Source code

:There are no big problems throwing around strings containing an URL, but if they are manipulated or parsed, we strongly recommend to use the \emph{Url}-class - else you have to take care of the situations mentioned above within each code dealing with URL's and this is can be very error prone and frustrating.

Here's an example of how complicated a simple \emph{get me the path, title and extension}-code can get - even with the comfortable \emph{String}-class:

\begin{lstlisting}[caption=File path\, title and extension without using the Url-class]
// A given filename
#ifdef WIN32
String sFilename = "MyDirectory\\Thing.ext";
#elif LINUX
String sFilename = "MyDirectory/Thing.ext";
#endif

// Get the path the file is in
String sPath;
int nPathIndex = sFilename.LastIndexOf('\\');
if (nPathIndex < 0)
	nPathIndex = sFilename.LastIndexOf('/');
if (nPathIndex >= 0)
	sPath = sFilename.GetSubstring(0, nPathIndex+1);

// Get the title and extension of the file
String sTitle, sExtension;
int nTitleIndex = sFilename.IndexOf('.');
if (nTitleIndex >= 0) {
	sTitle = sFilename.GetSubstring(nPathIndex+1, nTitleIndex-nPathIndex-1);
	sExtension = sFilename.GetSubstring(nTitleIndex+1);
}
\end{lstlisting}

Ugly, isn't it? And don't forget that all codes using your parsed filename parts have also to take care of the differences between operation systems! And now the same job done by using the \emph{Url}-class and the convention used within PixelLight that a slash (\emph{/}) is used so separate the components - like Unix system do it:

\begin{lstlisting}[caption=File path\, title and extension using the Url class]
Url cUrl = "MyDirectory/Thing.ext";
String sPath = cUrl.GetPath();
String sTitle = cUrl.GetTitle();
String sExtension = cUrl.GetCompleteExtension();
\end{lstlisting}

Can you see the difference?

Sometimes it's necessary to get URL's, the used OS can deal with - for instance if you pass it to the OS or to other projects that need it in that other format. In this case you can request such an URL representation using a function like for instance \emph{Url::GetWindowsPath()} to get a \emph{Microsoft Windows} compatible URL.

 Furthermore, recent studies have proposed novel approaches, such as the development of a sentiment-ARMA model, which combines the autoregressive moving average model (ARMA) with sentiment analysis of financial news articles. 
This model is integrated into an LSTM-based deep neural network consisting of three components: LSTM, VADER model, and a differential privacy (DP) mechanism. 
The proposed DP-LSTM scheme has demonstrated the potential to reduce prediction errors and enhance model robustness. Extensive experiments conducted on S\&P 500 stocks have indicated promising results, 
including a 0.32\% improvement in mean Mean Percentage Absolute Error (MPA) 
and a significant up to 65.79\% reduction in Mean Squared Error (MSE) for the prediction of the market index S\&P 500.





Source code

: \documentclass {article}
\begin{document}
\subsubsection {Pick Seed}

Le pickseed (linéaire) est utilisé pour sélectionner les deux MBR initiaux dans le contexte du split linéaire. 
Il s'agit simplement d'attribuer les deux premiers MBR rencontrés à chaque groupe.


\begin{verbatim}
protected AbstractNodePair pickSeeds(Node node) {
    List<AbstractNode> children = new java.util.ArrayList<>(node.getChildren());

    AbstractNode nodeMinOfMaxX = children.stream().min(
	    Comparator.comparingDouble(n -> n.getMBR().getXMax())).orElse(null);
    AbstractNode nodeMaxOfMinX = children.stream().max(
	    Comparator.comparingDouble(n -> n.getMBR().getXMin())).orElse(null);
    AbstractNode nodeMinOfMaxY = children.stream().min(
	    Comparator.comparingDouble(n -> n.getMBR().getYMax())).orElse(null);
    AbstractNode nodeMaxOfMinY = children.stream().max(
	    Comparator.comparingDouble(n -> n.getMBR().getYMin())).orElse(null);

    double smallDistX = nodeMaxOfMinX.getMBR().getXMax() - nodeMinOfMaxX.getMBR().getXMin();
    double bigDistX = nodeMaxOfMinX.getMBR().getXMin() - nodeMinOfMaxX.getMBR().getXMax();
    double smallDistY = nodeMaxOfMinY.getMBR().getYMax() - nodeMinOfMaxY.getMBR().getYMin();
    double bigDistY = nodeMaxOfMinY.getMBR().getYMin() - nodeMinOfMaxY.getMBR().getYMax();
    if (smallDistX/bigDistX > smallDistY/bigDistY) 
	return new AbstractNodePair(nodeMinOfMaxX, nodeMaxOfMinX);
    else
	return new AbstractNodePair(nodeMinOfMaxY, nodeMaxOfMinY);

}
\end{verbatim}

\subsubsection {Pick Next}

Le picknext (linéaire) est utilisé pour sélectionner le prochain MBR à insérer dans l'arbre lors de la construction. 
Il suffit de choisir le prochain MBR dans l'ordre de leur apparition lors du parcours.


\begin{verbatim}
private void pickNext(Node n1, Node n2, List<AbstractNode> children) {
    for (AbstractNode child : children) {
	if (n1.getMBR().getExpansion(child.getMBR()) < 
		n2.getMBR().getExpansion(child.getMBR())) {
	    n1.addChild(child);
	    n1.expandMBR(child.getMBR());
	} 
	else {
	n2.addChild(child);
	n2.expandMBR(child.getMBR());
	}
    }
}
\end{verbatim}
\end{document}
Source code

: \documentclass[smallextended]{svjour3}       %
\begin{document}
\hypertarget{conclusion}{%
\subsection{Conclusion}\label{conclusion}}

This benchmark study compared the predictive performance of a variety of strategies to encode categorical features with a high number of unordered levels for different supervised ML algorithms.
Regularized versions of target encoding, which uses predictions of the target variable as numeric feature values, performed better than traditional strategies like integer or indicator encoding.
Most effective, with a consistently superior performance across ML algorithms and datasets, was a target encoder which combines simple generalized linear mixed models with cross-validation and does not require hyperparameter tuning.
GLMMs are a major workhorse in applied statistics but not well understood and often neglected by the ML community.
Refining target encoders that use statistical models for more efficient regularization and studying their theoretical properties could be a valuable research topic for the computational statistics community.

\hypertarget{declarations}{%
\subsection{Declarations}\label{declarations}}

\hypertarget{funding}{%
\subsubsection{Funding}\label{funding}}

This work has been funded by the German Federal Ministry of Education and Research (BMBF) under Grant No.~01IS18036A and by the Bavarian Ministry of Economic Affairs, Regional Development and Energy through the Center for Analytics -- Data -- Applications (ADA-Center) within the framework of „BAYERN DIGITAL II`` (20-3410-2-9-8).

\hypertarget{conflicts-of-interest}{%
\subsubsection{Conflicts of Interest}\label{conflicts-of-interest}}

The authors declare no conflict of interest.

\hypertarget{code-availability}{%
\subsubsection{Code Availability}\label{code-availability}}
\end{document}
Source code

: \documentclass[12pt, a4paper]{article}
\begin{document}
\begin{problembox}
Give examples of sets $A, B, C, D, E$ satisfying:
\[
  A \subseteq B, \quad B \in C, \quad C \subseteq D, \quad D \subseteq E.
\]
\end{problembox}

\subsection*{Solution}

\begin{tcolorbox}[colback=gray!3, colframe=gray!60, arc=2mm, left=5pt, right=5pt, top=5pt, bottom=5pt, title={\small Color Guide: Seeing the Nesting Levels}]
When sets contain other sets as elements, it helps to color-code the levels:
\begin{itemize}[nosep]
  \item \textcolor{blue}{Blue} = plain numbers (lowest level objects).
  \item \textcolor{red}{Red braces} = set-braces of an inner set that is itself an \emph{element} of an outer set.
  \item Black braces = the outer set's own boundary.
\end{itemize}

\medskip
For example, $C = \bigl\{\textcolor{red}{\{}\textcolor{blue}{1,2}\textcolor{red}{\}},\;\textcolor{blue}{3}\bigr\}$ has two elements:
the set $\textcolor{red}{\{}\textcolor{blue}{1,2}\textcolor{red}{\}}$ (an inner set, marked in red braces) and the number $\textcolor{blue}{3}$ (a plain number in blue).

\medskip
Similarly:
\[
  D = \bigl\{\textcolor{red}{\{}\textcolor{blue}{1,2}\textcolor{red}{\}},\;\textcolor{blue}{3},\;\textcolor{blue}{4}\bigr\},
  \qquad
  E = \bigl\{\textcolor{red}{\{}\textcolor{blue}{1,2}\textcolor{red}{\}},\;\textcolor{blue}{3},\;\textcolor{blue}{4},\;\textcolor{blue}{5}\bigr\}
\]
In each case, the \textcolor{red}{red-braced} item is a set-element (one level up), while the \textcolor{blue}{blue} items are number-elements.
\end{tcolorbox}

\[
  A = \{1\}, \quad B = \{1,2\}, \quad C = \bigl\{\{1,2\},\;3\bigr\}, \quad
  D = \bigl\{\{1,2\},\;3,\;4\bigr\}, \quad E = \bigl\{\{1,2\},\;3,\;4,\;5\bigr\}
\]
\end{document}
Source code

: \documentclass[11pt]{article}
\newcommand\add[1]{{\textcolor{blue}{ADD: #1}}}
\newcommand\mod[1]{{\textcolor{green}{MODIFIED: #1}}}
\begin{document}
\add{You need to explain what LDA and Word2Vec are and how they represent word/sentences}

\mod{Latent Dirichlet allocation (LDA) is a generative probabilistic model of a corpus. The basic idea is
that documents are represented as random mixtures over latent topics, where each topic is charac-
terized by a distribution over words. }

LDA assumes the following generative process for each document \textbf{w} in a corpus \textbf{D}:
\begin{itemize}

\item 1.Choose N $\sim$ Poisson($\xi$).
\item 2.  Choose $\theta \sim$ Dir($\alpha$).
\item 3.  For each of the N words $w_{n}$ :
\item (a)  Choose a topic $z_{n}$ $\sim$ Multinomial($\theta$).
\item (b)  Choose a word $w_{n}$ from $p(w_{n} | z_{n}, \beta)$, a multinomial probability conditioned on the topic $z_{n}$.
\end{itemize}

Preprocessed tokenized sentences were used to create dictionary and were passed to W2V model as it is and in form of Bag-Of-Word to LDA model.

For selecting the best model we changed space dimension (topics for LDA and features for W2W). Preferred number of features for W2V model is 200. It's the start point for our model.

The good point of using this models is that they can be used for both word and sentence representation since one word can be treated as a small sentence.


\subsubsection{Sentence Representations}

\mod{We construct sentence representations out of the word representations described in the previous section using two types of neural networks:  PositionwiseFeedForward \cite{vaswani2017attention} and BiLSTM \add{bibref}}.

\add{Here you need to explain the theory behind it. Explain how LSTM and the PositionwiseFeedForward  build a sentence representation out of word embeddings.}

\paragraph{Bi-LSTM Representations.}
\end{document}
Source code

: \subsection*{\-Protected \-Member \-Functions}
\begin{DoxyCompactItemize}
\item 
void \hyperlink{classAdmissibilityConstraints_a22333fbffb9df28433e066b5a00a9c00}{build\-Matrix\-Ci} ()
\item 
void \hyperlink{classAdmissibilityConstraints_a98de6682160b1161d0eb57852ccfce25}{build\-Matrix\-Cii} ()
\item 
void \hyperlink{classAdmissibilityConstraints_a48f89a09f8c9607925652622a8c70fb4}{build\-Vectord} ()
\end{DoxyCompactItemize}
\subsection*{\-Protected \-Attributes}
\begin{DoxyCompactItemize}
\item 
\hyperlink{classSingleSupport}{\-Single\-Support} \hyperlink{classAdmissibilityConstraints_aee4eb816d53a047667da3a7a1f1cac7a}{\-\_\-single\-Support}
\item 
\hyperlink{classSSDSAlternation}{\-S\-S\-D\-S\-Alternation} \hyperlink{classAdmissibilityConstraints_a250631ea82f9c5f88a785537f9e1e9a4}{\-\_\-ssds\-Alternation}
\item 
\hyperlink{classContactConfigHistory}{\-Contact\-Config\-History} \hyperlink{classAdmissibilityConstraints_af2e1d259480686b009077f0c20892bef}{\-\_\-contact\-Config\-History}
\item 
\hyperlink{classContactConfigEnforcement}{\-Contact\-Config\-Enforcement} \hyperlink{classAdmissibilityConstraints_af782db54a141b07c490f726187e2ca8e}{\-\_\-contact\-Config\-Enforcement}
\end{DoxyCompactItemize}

------------------------------------

Only the lines from the beginning of the listing through the line containing "using the Url-class]" are wanted, each restated word for word.

▸ Result
Source code

:There are no big problems throwing around strings containing an URL, but if they are manipulated or parsed, we strongly recommend to use the \emph{Url}-class - else you have to take care of the situations mentioned above within each code dealing with URL's and this is can be very error prone and frustrating.

Here's an example of how complicated a simple \emph{get me the path, title and extension}-code can get - even with the comfortable \emph{String}-class:

\begin{lstlisting}[caption=File path\, title and extension without using the Url-class]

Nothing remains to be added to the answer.